Last year, I wrote an article for VDARE about the magazines and newsletters I read as a young stripling conservative in the pre-Internet days (mid-1990s). One of the publications certainly not on this list was the D.C.-based tabloid Human Events. I was familiar with the outlet and occasionally flipped through it at my local library. It was depressingly boring and full of boilerplate about tax cuts, balanced budgets, military spending and internal GOP politics. Why did it have such a solid reputation on the Right? Who would pay to read such things?
I would later discover that, while it was never all that great, it was at one point a fairly conservative magazine on racial and cultural issues.

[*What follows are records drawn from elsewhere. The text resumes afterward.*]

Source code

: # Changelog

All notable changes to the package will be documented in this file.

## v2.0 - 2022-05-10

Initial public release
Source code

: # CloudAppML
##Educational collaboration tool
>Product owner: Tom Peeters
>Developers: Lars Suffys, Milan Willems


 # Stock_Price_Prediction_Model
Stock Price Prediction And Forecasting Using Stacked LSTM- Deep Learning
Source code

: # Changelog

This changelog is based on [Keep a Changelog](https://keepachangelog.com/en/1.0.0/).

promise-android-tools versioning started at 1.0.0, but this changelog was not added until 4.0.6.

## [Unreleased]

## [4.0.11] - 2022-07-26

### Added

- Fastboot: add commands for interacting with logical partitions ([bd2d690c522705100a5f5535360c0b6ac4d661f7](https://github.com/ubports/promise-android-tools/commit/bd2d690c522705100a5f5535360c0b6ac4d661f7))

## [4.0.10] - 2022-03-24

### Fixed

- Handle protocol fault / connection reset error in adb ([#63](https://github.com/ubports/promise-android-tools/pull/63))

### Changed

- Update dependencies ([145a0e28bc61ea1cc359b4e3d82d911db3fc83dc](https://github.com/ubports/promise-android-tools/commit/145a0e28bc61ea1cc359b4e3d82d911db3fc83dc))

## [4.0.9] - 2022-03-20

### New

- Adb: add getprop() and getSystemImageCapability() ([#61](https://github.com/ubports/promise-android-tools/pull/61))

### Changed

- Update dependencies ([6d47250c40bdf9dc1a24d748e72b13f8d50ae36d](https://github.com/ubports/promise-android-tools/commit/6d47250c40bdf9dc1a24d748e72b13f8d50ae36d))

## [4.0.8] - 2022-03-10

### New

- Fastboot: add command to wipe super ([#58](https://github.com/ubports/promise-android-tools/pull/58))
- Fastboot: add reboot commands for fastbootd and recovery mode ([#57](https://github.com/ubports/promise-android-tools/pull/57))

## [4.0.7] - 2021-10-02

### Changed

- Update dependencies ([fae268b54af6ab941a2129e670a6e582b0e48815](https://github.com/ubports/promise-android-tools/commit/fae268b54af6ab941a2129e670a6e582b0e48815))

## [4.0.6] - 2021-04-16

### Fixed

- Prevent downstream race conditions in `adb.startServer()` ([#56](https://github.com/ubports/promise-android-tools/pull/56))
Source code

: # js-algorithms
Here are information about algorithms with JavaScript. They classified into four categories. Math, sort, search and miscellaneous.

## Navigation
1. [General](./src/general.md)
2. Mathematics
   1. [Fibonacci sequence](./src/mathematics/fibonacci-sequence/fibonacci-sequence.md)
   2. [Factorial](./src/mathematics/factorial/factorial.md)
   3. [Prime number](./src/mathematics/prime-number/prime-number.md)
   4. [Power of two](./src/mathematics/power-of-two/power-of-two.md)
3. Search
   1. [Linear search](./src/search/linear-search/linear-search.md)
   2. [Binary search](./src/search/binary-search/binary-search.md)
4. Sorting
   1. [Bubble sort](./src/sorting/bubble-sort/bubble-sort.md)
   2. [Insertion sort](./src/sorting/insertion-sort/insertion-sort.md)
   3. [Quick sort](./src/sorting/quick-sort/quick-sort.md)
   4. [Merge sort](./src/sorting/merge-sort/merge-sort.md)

Human Events was founded in 1944 by conservative writer Felix Morley. It started out with a focus on foreign policy but would later take a conservative/libertarian direction on economics and social issues when Frank Chodorov took over as editor in 1951. Through the years, the publication featured prominent contributors such as Murray Rothbard, Pat Buchanan, Phyllis Schlafly and Ann Coulter. Ronald Reagan was a subscriber and called Human Events his “favorite reading for years.” Despite these big names, the publication never reached over 40,000 subscribers.
"Fix New Orleans, Then Drill for Oil" read the headline in the September 5 post-Hurricane Katrina issue of the venerable Washington D.C.-based conservative weekly Human Events.

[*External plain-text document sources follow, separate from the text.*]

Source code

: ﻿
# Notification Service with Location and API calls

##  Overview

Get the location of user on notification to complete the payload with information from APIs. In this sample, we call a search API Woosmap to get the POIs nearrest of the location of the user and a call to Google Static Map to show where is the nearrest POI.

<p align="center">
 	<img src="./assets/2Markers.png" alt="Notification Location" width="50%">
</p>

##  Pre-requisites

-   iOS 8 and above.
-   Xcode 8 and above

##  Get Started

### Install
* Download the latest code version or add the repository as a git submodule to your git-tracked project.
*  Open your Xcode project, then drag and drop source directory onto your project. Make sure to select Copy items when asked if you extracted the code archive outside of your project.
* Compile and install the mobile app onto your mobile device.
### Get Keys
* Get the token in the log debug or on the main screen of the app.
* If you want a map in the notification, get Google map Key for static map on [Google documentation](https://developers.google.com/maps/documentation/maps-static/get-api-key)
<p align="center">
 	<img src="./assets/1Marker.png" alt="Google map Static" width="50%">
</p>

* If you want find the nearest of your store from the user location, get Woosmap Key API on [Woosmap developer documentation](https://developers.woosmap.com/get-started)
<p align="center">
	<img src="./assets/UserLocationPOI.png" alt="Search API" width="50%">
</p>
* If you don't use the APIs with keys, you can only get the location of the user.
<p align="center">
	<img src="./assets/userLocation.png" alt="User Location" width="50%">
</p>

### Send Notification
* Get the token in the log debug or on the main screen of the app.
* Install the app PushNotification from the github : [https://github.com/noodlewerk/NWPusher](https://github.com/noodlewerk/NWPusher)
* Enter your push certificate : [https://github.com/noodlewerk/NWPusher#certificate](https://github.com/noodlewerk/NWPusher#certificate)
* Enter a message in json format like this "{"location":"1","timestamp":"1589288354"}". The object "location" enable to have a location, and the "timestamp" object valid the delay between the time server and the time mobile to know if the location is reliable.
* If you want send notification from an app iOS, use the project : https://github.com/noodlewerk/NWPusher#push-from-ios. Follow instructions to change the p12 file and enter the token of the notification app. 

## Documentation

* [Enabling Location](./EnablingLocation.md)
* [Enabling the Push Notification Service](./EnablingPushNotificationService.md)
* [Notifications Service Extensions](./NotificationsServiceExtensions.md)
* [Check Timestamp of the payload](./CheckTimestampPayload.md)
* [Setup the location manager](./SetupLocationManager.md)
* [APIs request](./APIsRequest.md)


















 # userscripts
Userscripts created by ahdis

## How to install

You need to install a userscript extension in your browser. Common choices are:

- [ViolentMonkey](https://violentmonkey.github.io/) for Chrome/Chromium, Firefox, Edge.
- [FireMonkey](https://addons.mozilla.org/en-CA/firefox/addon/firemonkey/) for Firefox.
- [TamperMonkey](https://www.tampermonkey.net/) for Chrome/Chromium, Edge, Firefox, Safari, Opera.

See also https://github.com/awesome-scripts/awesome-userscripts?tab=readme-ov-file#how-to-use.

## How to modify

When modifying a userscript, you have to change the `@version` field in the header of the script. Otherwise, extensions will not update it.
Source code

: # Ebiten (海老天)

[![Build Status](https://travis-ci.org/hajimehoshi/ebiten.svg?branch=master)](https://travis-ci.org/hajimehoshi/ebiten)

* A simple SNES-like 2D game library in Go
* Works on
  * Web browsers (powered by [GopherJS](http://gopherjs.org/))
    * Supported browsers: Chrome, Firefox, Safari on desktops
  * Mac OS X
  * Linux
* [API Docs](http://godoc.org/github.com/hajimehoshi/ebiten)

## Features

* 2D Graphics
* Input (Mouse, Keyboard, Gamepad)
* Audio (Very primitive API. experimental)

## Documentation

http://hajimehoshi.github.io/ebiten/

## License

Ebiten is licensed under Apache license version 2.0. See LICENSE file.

This betrays the modern mindset of the Human Events editors: Focus exclusively on "energy policy" wonkery and avoid the notorious lawlessness that flourished in New Orleans—murder, rapes, assaults, pillaging and looting—because that might mean mentioning its racial component.

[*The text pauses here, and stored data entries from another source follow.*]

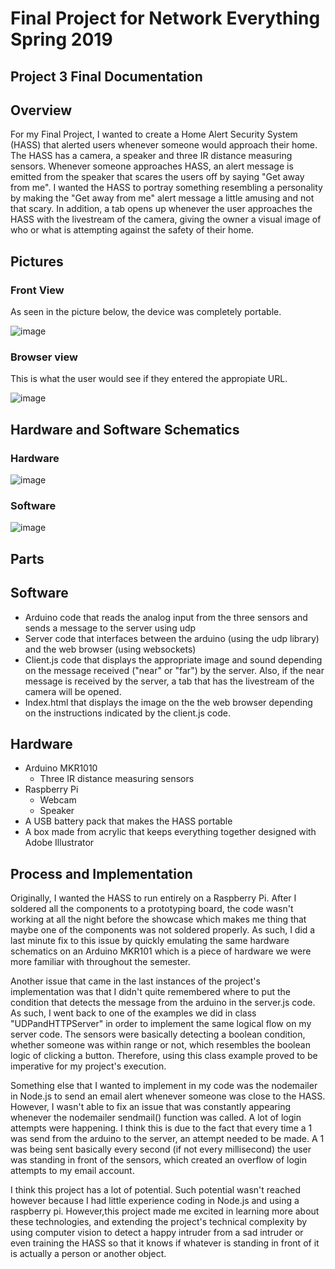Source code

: # Final Project for Network Everything Spring 2019

## Project 3 Final Documentation

## Overview

For my Final Project, I wanted to create a Home Alert Security System (HASS) that alerted users whenever someone would approach their home. The HASS has a camera, a speaker and three IR distance measuring sensors. Whenever someone approaches HASS, an alert message is emitted from the speaker that scares the users off by saying &quot;Get away from me&quot;. I wanted the HASS to portray something resembling a personality by making the &quot;Get away from me&quot; alert message a little amusing and not that scary. In addition, a tab opens up whenever the user approaches the HASS with the livestream of the camera, giving the owner a visual image of who or what is attempting against the safety of their home.

## Pictures

### Front View

As seen in the picture below, the device was completely portable. 

![image](https://github.com/jgarcia1599/Network-Everything/blob/master/Final%20Project/Picture/IMG-0212.JPG)

### Browser view

This is what the user would see if they entered the appropiate URL.

![image](https://github.com/jgarcia1599/Network-Everything/blob/master/Final%20Project/Picture/IMG-0214.JPG)

## Hardware and Software Schematics

### Hardware
   
![image](https://github.com/jgarcia1599/Network-Everything/blob/master/Final%20Project/Picture/IMG-0272.JPG)

### Software  
   
![image](https://github.com/jgarcia1599/Network-Everything/blob/master/Final%20Project/Picture/IMG-0273.JPG)

## Parts

## Software

- Arduino code that reads the analog input from the three sensors and sends a message to the server using udp
- Server code that interfaces between the arduino (using the udp library) and the web browser (using websockets)
- Client.js code that displays the appropriate image and sound depending on the message received (&quot;near&quot; or &quot;far&quot;) by the server. Also, if the near message is received by the server, a tab that has the livestream of the camera will be opened.
- Index.html that displays the image on the the web browser depending on the instructions indicated by the client.js code.

## Hardware

- Arduino MKR1010
  - Three IR distance measuring sensors
- Raspberry Pi
  - Webcam
  - Speaker
- A USB battery pack that makes the HASS portable
- A box made from  acrylic that keeps everything together designed with Adobe Illustrator

## Process and Implementation

Originally, I wanted the HASS to run entirely on a Raspberry Pi. After I soldered all the components to a prototyping board, the code wasn&#39;t working at all the night before the showcase which makes me thing that maybe one of the components was not soldered properly. As such, I did a last minute fix to this issue by quickly emulating the same hardware schematics on an Arduino MKR101 which is a piece of hardware we were more familiar with throughout the semester.

Another issue that came in the last instances of the project&#39;s implementation was that I didn&#39;t quite remembered where to put the condition that detects the message from the arduino in the server.js code. As such, I went back to one of the examples we did in class &quot;UDPandHTTPServer&quot; in order to implement the same logical flow on my server code. The sensors were basically detecting a boolean condition, whether someone was within range or not, which resembles the boolean logic of clicking a button. Therefore, using this class example proved to be imperative for my project&#39;s execution.

Something else that I wanted to implement in my code was the nodemailer in Node.js to send an email alert whenever someone was close to the HASS. However, I wasn&#39;t able to fix an issue that was constantly appearing whenever the nodemailer sendmail() function was called. A lot of login attempts were happening. I think this is due to the fact that every time a 1 was send from the arduino to the server, an attempt needed to be made. A 1 was being sent basically every second (if not every millisecond) the user was standing in front of the sensors, which created an overflow of login attempts to my email account.

I think this project has a lot of potential. Such potential wasn&#39;t reached however because I had little experience coding in Node.js and using a raspberry pi. However,this project made me excited in learning more about these technologies, and extending the project&#39;s technical complexity by using computer vision to detect a happy intruder from a sad intruder or even training the HASS so that it knows if whatever is standing in front of it is actually a person or another object.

As the former managing editor of Human Events, I can recall several instances in editorial meetings and private discussions in which race was simmering just below the surface—whether crime rates in the nation's capital, immigration, or educational disparities in student achievement. When the conversation became increasingly awkward, one of the other top editors would caution: "I suppose we shouldn't discuss that." Then they would quickly move on to a safer subject.
Lamb was fired after three years at the publication when the Southern Poverty Law Center called Human Events editors and asked about his work with The Occidental Quarterly, a dissident academic journal. Editor Thomas S. Winter fired Lamb the same day.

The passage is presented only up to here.